**ASSIGNED TASK:**
Take from the data every line in which the word "frontend" is found.

**SOURCE RECORDS:**
* * * * *

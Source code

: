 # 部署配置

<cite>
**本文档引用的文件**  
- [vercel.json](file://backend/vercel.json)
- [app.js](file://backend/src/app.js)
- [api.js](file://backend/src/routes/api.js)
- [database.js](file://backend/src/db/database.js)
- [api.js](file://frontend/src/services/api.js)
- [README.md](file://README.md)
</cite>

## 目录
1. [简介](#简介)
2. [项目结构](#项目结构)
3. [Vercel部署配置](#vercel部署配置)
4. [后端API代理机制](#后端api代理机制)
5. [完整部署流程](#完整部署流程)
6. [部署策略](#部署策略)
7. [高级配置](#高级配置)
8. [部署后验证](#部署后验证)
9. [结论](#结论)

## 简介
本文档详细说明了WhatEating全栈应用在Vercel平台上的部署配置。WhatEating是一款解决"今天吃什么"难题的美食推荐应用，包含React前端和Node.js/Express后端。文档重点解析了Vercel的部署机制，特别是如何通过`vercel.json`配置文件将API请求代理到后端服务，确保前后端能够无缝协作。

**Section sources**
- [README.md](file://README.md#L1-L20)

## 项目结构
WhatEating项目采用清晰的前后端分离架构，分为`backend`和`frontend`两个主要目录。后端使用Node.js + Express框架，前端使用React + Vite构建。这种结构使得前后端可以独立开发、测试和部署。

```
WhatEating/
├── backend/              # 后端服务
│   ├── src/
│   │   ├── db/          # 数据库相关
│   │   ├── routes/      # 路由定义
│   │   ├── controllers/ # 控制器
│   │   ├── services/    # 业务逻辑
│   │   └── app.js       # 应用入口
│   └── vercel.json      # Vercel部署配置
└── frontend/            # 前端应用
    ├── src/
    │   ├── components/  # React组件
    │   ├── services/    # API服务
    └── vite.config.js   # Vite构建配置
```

* * * * *

**WRITTEN SOLUTION:**
- [api.js](file://frontend/src/services/api.js)
WhatEating项目采用清晰的前后端分离架构，分为`backend`和`frontend`两个主要目录。后端使用Node.js + Express框架，前端使用React + Vite构建。这种结构使得前后端可以独立开发、测试和部署。
└── frontend/            # 前端应用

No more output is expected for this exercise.